TASK REQUIREMENTS | Take each line of the entries below that contains "ctrtool" and copy it.

THE DATA |
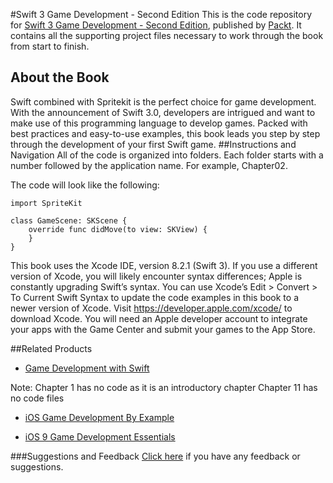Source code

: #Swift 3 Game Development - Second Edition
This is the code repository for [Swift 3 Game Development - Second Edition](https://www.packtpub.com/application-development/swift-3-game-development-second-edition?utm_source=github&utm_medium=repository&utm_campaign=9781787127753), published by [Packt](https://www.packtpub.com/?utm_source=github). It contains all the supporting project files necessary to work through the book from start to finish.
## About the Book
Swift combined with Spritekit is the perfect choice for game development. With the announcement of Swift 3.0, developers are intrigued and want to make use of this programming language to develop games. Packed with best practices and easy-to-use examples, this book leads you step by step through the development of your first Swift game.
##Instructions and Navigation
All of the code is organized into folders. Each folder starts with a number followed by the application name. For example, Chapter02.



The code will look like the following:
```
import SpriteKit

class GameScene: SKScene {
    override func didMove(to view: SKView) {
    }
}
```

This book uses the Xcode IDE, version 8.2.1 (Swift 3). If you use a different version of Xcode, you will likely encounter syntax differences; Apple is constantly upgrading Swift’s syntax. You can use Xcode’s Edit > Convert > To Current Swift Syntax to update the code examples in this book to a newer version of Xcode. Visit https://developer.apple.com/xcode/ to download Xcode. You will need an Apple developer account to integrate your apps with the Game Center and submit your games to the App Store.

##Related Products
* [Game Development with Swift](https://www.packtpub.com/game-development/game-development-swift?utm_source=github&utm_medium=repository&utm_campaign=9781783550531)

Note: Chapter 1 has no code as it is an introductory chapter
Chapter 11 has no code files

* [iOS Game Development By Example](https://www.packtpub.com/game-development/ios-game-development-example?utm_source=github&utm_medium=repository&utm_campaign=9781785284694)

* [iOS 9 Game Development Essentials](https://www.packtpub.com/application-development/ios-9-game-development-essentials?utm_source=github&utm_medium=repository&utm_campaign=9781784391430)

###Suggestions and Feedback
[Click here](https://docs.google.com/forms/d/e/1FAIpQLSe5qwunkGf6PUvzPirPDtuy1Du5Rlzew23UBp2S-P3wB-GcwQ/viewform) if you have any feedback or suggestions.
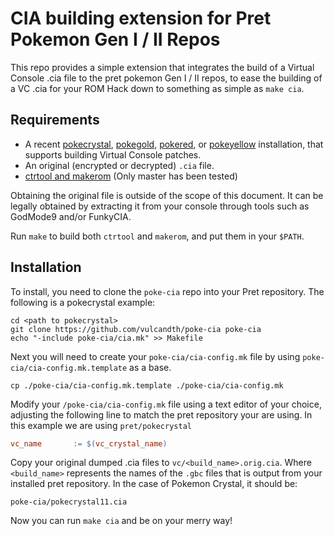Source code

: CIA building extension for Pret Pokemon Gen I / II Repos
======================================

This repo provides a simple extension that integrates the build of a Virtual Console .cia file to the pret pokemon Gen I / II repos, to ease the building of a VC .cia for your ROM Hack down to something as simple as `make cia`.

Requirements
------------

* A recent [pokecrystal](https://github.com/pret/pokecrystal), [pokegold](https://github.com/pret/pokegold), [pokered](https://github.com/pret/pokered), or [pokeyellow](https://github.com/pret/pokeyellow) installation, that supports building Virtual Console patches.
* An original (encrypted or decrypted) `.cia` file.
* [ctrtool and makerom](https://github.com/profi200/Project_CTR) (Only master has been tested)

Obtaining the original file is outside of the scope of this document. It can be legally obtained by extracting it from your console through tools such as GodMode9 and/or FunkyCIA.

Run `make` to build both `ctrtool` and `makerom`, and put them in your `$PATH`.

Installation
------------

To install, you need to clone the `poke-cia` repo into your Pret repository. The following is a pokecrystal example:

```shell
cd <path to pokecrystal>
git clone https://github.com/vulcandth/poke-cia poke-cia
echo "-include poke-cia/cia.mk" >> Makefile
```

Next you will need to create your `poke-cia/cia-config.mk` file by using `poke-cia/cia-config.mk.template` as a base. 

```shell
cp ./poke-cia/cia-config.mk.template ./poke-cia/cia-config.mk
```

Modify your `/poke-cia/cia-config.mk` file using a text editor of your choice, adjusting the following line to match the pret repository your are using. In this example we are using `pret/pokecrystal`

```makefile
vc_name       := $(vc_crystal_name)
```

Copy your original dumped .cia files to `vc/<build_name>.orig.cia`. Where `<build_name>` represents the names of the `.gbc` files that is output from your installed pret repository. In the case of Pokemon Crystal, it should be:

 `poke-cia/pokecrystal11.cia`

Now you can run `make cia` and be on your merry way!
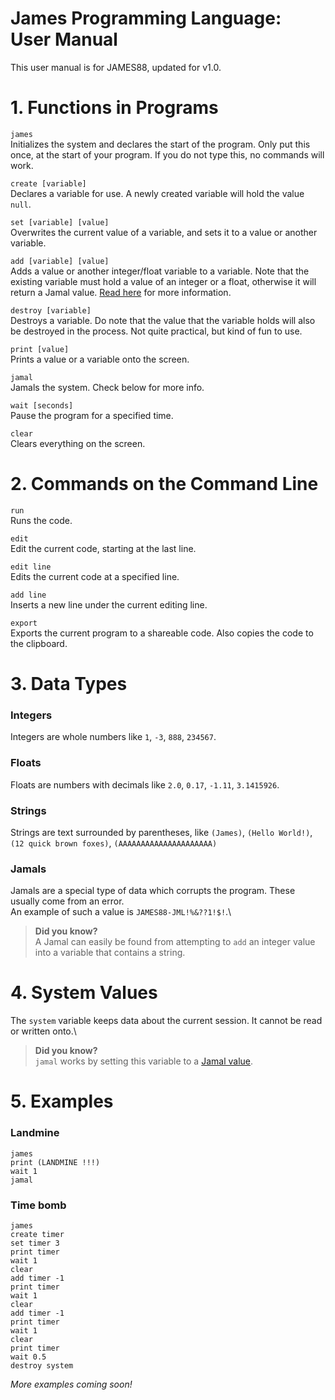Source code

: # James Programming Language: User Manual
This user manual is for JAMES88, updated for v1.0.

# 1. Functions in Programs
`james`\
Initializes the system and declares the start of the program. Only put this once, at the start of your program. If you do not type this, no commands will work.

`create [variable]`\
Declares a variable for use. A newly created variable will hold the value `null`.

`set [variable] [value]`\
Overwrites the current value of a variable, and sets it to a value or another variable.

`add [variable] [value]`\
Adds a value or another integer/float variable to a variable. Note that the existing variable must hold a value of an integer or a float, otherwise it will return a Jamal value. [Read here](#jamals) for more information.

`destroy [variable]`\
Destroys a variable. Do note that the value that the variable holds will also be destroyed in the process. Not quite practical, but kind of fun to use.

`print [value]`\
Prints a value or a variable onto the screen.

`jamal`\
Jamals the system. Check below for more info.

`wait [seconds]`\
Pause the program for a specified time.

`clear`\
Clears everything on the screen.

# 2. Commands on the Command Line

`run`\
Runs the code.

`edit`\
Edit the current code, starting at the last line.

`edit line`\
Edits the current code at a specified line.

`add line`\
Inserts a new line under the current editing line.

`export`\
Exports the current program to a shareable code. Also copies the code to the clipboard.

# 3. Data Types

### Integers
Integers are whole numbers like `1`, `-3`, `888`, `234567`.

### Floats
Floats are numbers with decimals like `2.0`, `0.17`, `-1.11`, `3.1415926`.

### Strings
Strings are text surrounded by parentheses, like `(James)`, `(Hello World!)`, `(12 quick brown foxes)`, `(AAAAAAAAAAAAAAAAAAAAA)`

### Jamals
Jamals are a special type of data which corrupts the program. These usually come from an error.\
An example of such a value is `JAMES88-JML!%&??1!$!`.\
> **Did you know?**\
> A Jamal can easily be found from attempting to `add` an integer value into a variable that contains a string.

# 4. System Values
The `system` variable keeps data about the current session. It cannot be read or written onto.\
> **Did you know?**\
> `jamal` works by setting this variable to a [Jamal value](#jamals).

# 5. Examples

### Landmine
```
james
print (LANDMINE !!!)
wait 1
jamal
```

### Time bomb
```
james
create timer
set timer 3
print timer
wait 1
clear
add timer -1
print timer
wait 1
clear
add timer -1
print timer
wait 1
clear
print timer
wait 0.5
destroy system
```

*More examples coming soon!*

RESPONSE FOR THIS EXERCISE |
* [ctrtool and makerom](https://github.com/profi200/Project_CTR) (Only master has been tested)
Run `make` to build both `ctrtool` and `makerom`, and put them in your `$PATH`.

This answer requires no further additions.